### Data shown
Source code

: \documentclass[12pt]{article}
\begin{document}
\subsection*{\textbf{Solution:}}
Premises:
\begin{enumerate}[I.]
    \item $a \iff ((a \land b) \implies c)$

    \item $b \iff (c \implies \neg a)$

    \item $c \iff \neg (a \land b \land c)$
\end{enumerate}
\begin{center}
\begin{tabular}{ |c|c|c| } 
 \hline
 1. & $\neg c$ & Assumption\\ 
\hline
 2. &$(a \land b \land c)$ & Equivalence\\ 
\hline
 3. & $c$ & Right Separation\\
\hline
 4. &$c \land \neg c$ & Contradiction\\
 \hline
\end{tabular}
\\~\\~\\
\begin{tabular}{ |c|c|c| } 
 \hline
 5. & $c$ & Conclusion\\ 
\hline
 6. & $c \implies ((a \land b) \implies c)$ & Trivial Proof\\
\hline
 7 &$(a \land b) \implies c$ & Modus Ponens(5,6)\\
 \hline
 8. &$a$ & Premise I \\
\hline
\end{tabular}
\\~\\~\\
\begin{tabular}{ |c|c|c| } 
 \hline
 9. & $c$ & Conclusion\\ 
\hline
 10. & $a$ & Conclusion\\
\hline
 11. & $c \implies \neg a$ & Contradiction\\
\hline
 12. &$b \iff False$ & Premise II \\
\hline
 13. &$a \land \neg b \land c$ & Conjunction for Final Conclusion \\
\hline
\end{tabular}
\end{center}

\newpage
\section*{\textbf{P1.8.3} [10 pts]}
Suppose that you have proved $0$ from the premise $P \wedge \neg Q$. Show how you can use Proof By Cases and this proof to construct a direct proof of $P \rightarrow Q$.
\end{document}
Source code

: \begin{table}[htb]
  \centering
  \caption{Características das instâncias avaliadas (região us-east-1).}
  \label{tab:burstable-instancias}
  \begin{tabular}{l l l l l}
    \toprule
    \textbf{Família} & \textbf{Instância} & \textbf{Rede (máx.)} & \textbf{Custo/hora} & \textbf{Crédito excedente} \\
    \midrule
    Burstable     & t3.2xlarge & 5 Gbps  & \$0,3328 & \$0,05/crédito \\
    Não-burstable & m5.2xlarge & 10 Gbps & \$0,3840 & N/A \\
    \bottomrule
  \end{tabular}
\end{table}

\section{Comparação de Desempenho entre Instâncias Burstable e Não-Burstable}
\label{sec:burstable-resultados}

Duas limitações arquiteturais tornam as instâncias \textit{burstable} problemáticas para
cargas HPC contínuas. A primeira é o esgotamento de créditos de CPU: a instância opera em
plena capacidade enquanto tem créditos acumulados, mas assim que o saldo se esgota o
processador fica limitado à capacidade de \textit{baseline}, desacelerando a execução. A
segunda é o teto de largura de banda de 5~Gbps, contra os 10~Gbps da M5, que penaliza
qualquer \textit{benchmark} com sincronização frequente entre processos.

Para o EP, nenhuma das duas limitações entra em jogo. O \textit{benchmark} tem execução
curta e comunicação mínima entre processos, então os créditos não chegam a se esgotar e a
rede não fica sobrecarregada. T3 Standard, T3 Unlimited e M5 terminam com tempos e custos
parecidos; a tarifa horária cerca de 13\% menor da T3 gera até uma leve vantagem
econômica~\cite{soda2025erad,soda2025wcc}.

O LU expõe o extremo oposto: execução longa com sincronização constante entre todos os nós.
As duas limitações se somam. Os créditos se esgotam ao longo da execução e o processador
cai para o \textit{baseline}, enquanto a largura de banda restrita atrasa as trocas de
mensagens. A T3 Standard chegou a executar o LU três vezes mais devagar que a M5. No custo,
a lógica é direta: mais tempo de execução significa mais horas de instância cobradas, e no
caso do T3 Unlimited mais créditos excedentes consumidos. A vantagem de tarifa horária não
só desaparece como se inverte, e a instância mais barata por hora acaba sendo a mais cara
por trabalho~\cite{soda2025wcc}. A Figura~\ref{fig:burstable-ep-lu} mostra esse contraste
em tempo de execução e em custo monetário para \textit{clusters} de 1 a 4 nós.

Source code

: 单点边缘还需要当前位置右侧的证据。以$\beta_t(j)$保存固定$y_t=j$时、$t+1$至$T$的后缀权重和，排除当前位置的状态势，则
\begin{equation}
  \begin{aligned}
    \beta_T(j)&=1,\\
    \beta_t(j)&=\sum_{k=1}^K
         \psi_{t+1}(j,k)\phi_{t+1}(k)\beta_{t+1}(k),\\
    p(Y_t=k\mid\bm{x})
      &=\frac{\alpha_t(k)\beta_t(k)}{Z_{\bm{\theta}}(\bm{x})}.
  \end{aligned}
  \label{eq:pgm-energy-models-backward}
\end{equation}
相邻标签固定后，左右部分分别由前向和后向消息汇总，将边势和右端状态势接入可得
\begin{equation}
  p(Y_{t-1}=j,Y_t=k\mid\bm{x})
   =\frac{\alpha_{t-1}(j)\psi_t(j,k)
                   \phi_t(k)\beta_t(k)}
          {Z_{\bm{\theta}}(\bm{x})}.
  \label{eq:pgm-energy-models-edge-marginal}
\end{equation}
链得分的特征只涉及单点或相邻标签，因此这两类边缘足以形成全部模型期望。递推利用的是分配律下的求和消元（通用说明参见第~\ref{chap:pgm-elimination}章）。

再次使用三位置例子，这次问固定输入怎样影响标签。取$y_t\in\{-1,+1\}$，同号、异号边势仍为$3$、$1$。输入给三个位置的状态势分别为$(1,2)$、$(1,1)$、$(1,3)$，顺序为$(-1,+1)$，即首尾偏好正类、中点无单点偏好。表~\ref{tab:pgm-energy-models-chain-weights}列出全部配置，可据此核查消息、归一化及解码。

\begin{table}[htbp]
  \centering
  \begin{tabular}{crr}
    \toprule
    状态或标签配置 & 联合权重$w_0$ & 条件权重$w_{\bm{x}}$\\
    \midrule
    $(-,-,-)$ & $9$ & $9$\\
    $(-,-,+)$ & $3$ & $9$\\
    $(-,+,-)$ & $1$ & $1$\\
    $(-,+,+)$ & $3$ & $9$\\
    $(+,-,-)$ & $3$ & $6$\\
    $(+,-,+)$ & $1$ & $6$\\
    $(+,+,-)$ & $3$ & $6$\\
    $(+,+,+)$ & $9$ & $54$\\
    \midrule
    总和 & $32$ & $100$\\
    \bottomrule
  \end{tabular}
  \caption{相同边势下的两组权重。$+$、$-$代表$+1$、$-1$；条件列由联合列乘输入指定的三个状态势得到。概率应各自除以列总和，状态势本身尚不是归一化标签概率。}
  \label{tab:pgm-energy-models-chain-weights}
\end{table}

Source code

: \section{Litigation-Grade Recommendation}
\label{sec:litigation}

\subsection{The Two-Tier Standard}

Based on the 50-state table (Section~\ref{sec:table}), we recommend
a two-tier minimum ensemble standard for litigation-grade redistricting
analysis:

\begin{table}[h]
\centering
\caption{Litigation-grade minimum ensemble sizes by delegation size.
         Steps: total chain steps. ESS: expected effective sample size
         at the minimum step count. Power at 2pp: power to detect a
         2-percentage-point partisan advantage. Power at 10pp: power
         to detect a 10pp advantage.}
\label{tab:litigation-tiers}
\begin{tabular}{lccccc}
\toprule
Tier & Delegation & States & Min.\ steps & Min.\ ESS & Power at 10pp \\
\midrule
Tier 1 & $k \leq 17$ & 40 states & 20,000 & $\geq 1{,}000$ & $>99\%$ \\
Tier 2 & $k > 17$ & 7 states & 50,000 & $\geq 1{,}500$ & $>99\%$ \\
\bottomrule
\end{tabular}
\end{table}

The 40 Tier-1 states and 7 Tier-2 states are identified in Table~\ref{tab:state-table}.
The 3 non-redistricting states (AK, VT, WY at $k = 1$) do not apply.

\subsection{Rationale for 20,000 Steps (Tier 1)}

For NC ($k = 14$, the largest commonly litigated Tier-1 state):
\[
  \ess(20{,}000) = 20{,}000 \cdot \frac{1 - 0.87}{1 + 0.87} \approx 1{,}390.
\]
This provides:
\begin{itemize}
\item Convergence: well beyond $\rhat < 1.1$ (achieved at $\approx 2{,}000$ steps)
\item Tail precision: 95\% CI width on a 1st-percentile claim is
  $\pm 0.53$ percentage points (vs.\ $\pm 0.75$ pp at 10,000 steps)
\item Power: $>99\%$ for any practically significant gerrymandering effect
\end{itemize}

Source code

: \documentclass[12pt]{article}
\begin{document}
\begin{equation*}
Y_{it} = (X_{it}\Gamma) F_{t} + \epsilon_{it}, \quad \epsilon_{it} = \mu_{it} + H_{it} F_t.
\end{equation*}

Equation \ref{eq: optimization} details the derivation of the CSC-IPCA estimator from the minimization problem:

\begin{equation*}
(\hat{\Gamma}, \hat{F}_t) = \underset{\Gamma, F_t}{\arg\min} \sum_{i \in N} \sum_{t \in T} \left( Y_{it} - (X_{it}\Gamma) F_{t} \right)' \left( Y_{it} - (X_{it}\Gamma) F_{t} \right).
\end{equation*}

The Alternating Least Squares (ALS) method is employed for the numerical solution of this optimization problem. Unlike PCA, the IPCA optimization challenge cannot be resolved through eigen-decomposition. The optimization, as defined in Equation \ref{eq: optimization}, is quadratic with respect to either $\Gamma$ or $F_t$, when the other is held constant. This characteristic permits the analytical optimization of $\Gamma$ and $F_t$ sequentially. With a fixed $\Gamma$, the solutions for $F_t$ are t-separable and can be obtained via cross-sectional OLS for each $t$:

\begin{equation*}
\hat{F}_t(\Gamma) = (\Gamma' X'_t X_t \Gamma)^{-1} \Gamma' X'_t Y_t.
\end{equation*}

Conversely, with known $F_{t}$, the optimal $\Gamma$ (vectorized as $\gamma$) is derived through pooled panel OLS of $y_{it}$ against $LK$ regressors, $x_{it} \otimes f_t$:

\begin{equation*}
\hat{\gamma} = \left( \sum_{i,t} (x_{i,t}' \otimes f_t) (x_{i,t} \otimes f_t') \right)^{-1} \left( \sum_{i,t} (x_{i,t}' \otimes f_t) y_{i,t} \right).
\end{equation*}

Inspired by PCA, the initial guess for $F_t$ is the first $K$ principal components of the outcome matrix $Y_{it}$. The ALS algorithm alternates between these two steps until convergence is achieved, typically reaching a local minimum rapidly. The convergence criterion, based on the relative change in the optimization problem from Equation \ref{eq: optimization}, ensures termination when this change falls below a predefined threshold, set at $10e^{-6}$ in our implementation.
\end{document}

### Task to carry out
Identify the lines of the data that contain the word "textbf". Copy each of them.

### Result
\subsection*{\textbf{Solution:}}
\section*{\textbf{P1.8.3} [10 pts]}
    \textbf{Família} & \textbf{Instância} & \textbf{Rede (máx.)} & \textbf{Custo/hora} & \textbf{Crédito excedente} \\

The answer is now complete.